*Data supplied*
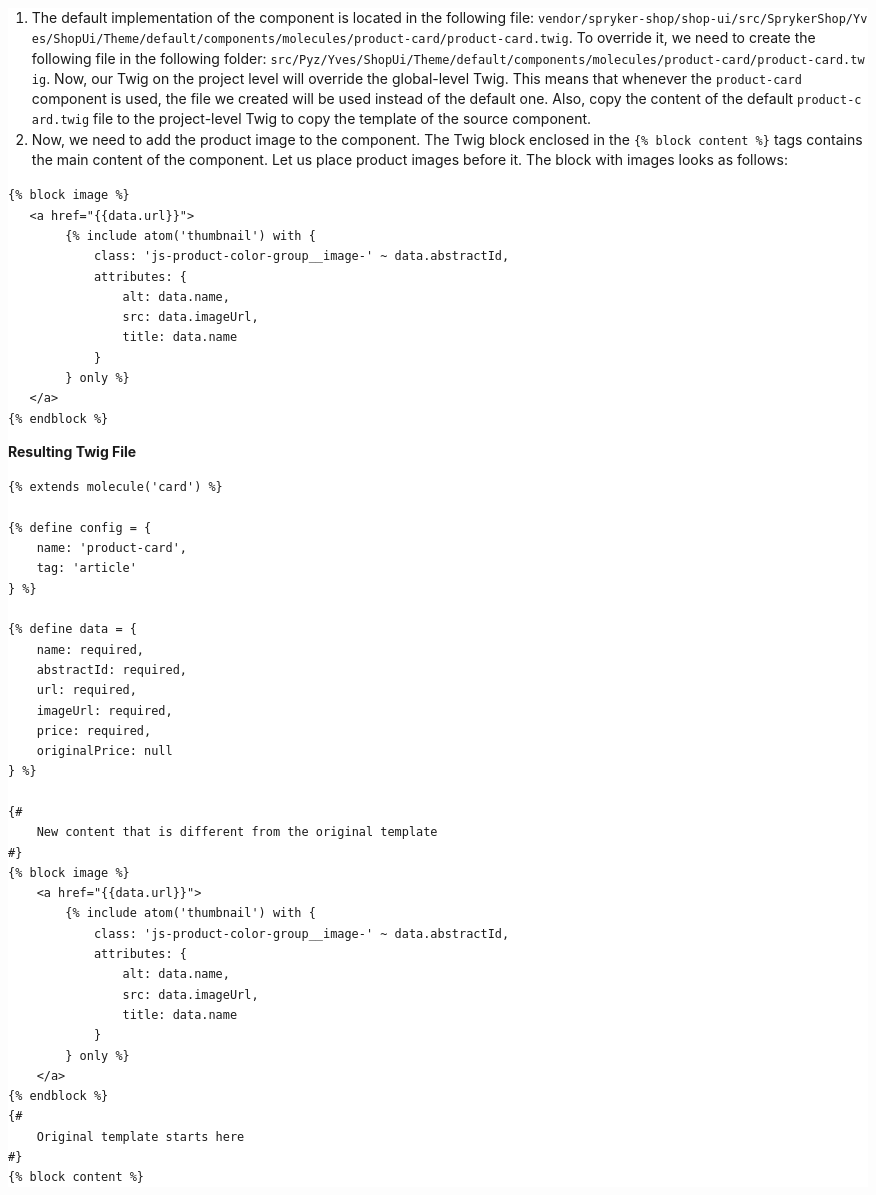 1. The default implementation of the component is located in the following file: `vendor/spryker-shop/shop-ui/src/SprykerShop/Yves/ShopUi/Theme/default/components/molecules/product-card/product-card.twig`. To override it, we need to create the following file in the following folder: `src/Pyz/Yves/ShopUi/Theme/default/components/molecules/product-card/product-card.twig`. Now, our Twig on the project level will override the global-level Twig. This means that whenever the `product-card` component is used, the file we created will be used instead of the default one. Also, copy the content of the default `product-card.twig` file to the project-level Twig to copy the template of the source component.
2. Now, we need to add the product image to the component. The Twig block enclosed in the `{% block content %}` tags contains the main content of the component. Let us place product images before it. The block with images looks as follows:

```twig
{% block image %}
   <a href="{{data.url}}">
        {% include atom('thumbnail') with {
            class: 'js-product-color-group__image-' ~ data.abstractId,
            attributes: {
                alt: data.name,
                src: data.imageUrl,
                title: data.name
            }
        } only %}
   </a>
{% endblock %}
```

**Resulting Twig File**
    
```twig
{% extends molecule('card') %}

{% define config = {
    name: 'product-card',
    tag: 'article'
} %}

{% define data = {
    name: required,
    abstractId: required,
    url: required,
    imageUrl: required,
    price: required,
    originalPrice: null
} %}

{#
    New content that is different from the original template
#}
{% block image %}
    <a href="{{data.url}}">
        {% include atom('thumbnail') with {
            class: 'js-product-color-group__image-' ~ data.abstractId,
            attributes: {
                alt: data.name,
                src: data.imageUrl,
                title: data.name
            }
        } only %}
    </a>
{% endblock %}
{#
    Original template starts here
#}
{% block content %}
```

*Exercise brief*
Print out the complete listing above exactly, dropping each image.

*Solution*
 1. The default implementation of the component is located in the following file: `vendor/spryker-shop/shop-ui/src/SprykerShop/Yves/ShopUi/Theme/default/components/molecules/product-card/product-card.twig`. To override it, we need to create the following file in the following folder: `src/Pyz/Yves/ShopUi/Theme/default/components/molecules/product-card/product-card.twig`. Now, our Twig on the project level will override the global-level Twig. This means that whenever the `product-card` component is used, the file we created will be used instead of the default one. Also, copy the content of the default `product-card.twig` file to the project-level Twig to copy the template of the source component.
2. Now, we need to add the product image to the component. The Twig block enclosed in the `{% block content %}` tags contains the main content of the component. Let us place product images before it. The block with images looks as follows:

```twig
{% block image %}
   <a href="{{data.url}}">
        {% include atom('thumbnail') with {
            class: 'js-product-color-group__image-' ~ data.abstractId,
            attributes: {
                alt: data.name,
                src: data.imageUrl,
                title: data.name
            }
        } only %}
   </a>
{% endblock %}
```

**Resulting Twig File**
    
```twig
{% extends molecule('card') %}

{% define config = {
    name: 'product-card',
    tag: 'article'
} %}

{% define data = {
    name: required,
    abstractId: required,
    url: required,
    imageUrl: required,
    price: required,
    originalPrice: null
} %}

{#
    New content that is different from the original template
#}
{% block image %}
    <a href="{{data.url}}">
        {% include atom('thumbnail') with {
            class: 'js-product-color-group__image-' ~ data.abstractId,
            attributes: {
                alt: data.name,
                src: data.imageUrl,
                title: data.name
            }
        } only %}
    </a>
{% endblock %}
{#
    Original template starts here
#}
{% block content %}
```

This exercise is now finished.